2. Name any three major types of variants.
3. What are disease-specific variants termed?
(a) somatic
(b) germline
4. Which is the preferred tool for transcriptome assembly, in the de novo and genome-guided modalities?
(a) Tophat2
(b) Trinity
5. What is the difference between BLAT and BLAST?
6. What came first? Structural Bioinformatics or Genome informatics?
7. Name any two of the major classes of biological macromolecules.
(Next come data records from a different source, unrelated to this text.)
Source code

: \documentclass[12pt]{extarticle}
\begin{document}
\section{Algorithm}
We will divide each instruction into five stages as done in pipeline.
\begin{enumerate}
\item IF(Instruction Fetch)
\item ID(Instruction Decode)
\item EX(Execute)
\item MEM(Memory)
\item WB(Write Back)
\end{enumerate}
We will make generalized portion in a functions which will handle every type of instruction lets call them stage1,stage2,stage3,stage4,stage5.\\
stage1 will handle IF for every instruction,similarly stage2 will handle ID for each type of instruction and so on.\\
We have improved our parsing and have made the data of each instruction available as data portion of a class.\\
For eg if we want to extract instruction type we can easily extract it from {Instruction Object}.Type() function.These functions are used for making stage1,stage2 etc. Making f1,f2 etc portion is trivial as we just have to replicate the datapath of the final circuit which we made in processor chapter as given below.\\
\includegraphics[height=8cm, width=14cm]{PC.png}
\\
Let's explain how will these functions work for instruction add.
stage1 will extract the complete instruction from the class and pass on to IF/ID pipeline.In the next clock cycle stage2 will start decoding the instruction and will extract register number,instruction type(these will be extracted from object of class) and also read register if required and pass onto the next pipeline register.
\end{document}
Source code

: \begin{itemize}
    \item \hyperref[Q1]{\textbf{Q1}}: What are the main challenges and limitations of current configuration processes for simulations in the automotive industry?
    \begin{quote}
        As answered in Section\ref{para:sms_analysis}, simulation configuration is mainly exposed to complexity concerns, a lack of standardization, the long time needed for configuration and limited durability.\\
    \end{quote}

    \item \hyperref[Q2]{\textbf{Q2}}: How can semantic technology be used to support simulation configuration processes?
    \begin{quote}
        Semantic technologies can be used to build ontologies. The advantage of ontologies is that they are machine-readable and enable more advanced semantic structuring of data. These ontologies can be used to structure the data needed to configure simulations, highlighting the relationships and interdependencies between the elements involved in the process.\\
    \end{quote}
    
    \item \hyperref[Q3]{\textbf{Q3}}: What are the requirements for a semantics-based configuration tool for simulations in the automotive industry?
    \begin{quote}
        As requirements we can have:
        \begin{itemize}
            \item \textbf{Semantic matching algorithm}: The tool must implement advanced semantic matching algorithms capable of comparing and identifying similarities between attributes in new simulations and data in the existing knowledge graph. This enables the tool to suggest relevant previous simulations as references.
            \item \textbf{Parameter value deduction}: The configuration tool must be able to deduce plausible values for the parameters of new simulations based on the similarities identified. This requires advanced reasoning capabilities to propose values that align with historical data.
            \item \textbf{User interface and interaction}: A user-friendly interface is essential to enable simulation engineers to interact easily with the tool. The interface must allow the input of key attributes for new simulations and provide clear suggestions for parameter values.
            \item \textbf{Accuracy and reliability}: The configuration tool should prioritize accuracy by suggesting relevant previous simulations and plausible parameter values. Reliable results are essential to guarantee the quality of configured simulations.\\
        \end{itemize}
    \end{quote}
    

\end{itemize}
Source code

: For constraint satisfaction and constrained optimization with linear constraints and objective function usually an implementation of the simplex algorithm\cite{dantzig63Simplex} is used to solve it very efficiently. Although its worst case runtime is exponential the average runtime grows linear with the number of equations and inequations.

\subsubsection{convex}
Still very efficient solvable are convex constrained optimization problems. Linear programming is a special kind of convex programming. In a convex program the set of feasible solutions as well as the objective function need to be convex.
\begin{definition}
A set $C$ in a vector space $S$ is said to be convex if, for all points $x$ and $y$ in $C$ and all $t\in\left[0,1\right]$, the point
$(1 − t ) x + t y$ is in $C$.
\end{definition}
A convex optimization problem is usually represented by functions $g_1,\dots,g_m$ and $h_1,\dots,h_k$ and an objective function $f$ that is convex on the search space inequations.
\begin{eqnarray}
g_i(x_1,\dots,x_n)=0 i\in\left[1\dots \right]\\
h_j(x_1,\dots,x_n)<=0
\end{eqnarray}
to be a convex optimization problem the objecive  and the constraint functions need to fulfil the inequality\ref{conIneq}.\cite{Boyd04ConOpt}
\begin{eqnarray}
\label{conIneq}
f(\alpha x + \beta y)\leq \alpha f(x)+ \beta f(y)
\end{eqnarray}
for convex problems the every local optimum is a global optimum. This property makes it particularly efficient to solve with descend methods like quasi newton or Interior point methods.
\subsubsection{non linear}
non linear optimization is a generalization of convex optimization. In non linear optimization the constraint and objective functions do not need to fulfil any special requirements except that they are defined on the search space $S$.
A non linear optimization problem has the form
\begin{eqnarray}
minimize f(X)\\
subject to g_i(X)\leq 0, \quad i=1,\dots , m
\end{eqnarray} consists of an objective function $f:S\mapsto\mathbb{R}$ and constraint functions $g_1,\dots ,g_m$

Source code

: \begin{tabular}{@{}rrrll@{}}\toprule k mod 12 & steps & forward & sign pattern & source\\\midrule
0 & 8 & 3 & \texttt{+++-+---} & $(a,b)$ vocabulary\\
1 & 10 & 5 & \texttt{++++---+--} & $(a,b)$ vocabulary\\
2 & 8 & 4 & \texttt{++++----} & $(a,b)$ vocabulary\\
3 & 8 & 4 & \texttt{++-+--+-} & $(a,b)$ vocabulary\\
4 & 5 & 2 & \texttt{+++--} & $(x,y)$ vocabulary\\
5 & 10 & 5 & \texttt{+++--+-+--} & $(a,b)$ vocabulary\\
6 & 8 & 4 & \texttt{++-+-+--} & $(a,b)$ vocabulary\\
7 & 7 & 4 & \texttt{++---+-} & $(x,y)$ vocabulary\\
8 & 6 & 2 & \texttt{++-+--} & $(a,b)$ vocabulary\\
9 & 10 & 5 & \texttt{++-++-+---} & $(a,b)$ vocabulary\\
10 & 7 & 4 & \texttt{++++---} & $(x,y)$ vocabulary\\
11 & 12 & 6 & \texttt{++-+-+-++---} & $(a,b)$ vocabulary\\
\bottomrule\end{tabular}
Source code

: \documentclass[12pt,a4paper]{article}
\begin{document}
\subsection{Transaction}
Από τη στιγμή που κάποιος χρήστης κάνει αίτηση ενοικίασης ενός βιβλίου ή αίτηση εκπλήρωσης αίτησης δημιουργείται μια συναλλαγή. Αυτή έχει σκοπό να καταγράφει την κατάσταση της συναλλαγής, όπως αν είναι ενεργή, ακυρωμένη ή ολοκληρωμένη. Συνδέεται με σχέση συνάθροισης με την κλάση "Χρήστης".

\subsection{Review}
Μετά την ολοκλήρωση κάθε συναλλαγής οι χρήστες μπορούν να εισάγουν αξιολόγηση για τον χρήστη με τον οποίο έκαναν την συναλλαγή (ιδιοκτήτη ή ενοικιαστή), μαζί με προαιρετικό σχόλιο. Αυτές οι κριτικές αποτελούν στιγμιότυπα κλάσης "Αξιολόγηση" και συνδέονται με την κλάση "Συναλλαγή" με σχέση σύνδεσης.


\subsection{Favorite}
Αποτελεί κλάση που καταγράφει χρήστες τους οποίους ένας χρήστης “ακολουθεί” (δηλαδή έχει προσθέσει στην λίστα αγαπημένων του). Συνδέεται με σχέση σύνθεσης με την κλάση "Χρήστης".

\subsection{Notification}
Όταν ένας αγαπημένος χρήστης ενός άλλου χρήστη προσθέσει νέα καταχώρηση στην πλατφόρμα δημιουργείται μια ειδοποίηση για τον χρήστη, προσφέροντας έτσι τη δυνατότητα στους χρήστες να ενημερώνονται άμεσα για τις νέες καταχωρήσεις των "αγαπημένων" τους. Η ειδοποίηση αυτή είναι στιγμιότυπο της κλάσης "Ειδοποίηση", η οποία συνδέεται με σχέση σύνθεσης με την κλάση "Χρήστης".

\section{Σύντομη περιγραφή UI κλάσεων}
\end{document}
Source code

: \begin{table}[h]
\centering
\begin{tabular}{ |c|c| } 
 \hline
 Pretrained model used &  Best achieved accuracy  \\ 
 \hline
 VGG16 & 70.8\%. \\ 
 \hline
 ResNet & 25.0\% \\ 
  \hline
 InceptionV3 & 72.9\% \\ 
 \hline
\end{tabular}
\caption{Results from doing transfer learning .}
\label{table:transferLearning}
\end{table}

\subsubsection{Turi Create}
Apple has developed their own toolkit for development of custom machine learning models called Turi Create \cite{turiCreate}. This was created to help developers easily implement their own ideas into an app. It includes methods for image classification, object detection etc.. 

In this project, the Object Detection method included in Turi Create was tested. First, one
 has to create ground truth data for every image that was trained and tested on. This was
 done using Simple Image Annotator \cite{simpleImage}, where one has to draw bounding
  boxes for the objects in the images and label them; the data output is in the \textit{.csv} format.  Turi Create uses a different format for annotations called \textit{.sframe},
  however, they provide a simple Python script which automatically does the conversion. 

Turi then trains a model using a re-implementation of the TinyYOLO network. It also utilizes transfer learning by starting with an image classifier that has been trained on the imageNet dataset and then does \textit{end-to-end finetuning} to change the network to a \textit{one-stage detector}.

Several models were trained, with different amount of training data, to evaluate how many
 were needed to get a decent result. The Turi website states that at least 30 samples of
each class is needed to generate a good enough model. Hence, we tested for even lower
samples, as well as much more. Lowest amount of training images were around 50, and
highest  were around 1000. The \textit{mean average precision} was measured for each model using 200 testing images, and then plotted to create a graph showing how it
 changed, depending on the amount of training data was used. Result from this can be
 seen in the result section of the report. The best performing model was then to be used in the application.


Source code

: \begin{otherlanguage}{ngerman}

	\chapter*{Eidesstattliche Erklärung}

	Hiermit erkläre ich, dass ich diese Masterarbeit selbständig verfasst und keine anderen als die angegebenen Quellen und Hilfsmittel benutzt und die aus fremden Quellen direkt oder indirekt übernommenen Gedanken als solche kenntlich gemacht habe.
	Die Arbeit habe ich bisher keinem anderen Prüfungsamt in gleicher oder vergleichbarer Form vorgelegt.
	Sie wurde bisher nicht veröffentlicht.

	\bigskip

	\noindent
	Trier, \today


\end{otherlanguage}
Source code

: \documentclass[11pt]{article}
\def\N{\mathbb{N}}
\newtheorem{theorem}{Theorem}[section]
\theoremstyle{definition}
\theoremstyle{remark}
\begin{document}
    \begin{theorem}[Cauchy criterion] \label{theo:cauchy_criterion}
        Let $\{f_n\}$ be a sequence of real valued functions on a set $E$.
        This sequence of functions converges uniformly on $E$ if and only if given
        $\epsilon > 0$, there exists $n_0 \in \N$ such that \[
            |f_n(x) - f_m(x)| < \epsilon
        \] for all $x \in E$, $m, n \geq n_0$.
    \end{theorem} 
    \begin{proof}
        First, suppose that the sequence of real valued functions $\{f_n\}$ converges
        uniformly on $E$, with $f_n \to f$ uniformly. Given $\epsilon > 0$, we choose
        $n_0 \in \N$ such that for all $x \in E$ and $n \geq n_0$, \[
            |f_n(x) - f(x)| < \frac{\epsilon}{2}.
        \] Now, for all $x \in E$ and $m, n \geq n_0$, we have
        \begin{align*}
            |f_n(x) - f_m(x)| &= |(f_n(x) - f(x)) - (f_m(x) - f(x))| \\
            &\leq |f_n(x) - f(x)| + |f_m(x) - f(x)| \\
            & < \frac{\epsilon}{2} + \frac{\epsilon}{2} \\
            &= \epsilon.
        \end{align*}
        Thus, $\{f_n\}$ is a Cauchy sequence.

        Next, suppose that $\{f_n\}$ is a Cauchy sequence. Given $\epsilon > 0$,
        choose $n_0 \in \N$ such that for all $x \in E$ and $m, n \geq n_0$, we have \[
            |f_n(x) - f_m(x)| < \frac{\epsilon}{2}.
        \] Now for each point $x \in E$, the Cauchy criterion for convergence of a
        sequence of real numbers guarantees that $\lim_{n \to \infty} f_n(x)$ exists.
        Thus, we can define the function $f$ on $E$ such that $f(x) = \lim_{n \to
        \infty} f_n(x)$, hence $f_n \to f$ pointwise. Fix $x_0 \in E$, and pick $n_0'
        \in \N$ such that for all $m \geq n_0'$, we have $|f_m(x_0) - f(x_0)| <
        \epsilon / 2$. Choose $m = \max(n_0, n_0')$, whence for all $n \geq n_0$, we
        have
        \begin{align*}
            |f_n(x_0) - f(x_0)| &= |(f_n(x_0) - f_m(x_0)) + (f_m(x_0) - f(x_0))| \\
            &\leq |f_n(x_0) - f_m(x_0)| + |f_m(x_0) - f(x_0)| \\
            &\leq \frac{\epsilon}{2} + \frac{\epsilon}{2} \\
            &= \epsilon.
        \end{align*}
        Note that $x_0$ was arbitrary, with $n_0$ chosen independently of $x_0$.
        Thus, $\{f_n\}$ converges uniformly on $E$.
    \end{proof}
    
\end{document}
8. DNA sequences can be represented by which of the following data format?
(a) FASTQ
(b) FASTA
(c) AB1
(d) All of the above
9. Can a phylogeny be produced directly from a multi-fasta file? Justify your answer.
10. Which tool can help you visualise variants in a circular manner?
(a) UCSC Genome Browser
(b) CIRCOS
(c) IGV
11. Which of the following approaches can help one in arriving at a comprehensive understanding of the biology of an organism?
(a) Single assay across multiple individuals.
(b) Multiple orthogonal assays across fewer individuals.
12. Why do we need to sequence nucleic acids? What can one gain by understanding the sequence of nucleic acide?